Before you can begin worrying about which plants are invasive, which are native, which are abundant, which are rare, etc., you first need to learn how to forage, which Brill and Viljoen agree is a somewhat time-consuming process. Viljoen describes her own learning to forage as simple “pattern recognition”: “It’s no more difficult to recognize purslane than it is to recognize celery; it’s just not part of the standard culture.” Says Brill, it’s a matter of becoming familiar with the desirable plants, and then teaching yourself how to distinguish them from their surroundings.
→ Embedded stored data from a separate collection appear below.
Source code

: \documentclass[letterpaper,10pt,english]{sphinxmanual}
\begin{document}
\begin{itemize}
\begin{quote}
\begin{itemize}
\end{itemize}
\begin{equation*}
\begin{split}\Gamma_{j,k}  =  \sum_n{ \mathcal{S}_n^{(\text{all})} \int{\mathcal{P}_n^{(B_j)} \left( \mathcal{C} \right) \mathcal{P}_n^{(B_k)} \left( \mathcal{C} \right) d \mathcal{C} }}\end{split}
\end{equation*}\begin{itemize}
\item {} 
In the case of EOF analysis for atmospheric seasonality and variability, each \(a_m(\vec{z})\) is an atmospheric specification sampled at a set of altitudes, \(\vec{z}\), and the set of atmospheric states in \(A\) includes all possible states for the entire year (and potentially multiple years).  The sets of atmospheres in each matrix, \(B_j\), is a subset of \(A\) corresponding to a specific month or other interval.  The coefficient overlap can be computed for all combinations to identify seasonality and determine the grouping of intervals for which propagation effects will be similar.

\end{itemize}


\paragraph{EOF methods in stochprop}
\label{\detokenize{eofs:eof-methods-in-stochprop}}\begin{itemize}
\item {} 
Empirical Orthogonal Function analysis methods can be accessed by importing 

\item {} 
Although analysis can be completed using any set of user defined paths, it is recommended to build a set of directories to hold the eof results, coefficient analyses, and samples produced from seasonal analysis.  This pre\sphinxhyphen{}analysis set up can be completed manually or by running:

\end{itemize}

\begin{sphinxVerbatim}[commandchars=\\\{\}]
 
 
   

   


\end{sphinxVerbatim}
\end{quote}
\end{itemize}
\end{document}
With proper foraging skills or a proper guide, the Bronx is a pretty extensive foraging playground. Available plants depend greatly upon season, but Brill and Viljoen both suggest Pelham Bay Park as a spot that can yield some finds year-round. Viljoen, who occasionally leads foraging walks in Pelham Bay, likes the park for its large number of edible invasives. Viljoen also looks for mugwort, a weed used often for both culinary and medicinal purposes; sumac, whose fruit (called “bobs”) can provide a lemony flavor to food and drinks; and wild black cherries.

Beyond Pelham Bay, Brill also forages in Bronx River Park, where he finds stinging nettles and wood nettles (which lose their stinging properties when cooked) and he likes to venture into Van Cortlandt Park to find wild edibles.

Despite being as old as humanity, foraging has most definitely not died out. Viljoen and Brill have become catalysts of a growing and innovative culinary and environmental movement open to any New Yorker and Bronxite who can get out to a nearby park. With the limited selection of everyday grocery store ingredients and staple crops, foraging is a way to break tradition and eat something that is truly new.